Samuels was equally surprised to learn that many of his friends—of a variety of races and ethnicities—had also had the disease. He told his friends, “You guys not talking about this is going to kill the rest of us.”
That experience led Samuels to dedicate the next 18 years of his life to raising men’s awareness about prostate cancer and about the high risk of the disease among African-Americans, and encouraging men to talk to their doctors about getting screened. He is now ready to pass the mantle to a younger generation, as are many other older black men like retired Col. James E. Williams Jr., 75, a friend and colleague of Samuels in Pennsylvania who has also been leading prostate cancer awareness efforts for some 20 years.
“Unfortunately,” says Williams, “when a lot of men are diagnosed with something like prostate cancer, they say, ‘Lord, if you get me through this experience, I’ll spend the rest of my life working on this cause.’ ” And they do “for a year or two and then they’re gone. It’s hard to find people like Bob who stick with this program for many years.”
Samuels has found that for many men, one of the biggest fears related to prostate cancer treatment is that it will cause impotence—a concern he also had when he was first diagnosed. Like many men, he thought that having prostate cancer meant the sexual part of his life was over. But although he ended up being fortunate, his concerns about impotence made him aware of the importance of encouraging men to shift their perception of manhood from sexual performance. “Defining manhood is not about your sexual prowess,” he says. “It’s really about: What have I done as a human being to make life better?”
Lillie, who married Samuels in 1996, has been the driving force in his recovery from radiation and hormone therapy for treatment of his prostate cancer. She was also by his side when he was diagnosed and treated for throat cancer in 1999 and there again a decade later when he found out that his prostate cancer had stopped responding to hormone therapy. At that time, he joined a clinical trial of the experimental targeted drug MDV3100, an androgen receptor antagonist that is now in phase III trials. It drove his PSA levels down, but in May 2011, after Samuels began to have difficulty urinating, doctors found another tumor in his prostate—a rare small-cell carcinoma of the prostate.

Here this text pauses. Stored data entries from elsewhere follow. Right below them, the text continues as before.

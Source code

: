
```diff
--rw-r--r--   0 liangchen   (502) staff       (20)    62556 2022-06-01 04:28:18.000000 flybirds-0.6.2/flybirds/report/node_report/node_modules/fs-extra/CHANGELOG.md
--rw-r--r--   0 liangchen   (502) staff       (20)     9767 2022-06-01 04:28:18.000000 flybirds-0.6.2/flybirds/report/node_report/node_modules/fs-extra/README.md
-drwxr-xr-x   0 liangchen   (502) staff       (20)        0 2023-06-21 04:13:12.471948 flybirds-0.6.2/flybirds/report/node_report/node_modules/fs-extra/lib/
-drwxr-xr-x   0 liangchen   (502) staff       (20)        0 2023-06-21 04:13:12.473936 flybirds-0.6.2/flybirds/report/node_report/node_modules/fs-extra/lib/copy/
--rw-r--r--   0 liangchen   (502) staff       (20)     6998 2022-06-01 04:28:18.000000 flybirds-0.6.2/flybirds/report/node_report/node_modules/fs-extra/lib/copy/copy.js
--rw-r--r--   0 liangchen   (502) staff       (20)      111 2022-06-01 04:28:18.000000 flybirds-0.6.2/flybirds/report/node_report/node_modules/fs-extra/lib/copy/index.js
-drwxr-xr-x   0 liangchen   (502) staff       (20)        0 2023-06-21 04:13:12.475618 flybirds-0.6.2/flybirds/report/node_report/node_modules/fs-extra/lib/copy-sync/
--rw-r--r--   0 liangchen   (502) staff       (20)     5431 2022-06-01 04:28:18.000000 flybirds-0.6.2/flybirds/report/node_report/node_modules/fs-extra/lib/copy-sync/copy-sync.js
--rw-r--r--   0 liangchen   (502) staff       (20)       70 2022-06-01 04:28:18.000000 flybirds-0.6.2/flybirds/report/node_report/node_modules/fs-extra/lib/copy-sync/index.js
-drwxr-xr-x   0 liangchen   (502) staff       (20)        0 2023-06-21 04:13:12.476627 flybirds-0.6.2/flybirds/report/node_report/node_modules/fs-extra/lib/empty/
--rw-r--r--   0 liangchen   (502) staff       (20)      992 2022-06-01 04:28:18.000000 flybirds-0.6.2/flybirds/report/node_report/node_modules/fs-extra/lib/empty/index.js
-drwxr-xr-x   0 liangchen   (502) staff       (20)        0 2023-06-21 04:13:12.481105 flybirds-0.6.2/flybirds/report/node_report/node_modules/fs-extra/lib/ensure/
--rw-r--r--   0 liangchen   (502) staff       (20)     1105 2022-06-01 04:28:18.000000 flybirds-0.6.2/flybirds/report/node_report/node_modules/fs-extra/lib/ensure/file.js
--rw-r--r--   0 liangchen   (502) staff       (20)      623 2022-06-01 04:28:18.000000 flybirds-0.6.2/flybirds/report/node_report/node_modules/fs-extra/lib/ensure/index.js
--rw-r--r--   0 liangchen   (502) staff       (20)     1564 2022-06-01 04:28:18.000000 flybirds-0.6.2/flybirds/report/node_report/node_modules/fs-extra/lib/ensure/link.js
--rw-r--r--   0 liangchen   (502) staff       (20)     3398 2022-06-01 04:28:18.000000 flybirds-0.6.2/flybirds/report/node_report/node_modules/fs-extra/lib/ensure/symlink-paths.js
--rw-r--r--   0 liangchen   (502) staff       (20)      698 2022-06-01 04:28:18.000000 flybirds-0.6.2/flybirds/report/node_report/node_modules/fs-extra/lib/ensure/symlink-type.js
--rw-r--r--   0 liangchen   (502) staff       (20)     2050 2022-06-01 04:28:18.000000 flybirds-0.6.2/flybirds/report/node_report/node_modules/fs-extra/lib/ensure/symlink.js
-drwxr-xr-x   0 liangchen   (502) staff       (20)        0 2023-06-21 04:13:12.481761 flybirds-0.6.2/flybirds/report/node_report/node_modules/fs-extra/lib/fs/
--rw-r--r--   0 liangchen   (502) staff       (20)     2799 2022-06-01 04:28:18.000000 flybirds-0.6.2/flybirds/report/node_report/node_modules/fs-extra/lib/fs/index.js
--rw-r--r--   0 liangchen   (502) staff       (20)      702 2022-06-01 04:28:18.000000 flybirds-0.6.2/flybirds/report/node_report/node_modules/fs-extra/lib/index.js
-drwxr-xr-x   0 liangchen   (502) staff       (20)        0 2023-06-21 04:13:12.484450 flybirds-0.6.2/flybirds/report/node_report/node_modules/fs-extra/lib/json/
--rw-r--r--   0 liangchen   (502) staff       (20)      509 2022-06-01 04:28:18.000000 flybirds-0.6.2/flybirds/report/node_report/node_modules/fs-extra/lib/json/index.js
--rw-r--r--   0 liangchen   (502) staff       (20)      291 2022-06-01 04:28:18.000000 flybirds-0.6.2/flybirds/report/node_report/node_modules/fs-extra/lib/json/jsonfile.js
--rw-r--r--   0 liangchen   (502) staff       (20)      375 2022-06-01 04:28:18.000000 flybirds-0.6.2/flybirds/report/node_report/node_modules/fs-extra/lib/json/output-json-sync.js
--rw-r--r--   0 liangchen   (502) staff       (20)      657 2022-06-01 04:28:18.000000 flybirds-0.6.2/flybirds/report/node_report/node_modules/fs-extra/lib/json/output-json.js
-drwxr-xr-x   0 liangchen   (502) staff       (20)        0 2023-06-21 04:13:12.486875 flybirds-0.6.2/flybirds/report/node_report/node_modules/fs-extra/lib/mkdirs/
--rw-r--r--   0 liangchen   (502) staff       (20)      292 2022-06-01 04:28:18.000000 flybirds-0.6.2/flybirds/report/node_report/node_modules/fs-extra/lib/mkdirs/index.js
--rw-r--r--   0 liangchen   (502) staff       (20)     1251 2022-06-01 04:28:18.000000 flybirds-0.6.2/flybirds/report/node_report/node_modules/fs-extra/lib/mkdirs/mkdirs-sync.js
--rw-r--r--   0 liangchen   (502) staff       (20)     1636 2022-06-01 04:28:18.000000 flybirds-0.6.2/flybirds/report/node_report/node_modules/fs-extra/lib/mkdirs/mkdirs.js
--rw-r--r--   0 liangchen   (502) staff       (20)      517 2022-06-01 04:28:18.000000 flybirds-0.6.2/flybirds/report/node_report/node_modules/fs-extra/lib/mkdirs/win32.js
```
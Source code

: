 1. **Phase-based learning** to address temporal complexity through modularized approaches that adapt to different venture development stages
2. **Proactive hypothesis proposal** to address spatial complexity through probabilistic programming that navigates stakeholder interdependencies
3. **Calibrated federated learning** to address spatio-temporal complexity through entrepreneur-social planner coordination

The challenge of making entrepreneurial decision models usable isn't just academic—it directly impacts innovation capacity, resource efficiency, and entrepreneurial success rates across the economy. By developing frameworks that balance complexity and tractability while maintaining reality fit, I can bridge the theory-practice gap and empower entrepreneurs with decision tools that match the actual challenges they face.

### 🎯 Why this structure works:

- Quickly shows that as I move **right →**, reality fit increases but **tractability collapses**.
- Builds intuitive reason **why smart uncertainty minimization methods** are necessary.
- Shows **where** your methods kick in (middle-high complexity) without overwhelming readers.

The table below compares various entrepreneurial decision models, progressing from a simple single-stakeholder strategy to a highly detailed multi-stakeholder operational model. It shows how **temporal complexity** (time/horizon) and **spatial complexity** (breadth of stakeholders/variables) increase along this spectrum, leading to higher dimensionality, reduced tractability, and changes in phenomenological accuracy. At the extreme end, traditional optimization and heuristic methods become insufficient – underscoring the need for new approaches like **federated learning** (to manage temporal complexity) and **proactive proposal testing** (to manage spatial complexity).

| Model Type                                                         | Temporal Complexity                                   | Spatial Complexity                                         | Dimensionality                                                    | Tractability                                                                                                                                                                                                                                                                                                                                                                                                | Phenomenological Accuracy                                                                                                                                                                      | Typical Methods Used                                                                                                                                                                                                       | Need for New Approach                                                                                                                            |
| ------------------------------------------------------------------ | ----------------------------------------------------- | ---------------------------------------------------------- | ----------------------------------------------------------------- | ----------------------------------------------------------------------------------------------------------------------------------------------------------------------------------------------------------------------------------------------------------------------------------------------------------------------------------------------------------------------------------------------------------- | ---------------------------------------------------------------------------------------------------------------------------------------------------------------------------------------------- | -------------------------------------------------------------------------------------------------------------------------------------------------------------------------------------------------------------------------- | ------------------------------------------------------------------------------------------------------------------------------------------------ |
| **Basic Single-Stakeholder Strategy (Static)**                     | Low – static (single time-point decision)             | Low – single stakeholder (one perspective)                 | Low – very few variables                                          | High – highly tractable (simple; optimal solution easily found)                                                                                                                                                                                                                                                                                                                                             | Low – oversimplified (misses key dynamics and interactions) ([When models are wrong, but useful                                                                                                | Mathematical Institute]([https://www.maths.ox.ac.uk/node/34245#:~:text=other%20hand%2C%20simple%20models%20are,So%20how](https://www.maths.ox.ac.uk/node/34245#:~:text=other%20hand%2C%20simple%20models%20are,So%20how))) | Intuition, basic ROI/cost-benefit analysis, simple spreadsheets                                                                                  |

That month, Samuels started chemotherapy, which “knocked me on my butt,” he says. He lost energy, was lethargic, and experienced a blockage in his bladder that required him to have nephrostomy tubes inserted in his back so he could urinate properly. He had been accustomed to exercising three hours per day three days a week. Now, he has to sit down and rest after walking one block. For the first time in his life, Samuels is slowing down.
“Even though he’s doing all he can to hang in there, I see a progressive decline,” says Lillie. “I sense him tiring out more. … And as much as he loves people and likes to go to various events, he’s pretty much stopped a lot of that. … Still, he has a desire to be with people and to enjoy life. He loves life.” So, even though he may sometimes need a nap, Samuels pushes on and is still scheduling speaking events and book signings.
That’s because, in the end, though banking gave him success, it is his work as an advocate for patients with prostate cancer that he has found most fulfilling. “In the finance and banking world, I was a pioneer,” he reflects. “In the health advocacy world, I’ve been a pioneer. Both of these worlds are part of me.” But it’s only in “the health advocacy world, I can say I’ve actually saved lives.”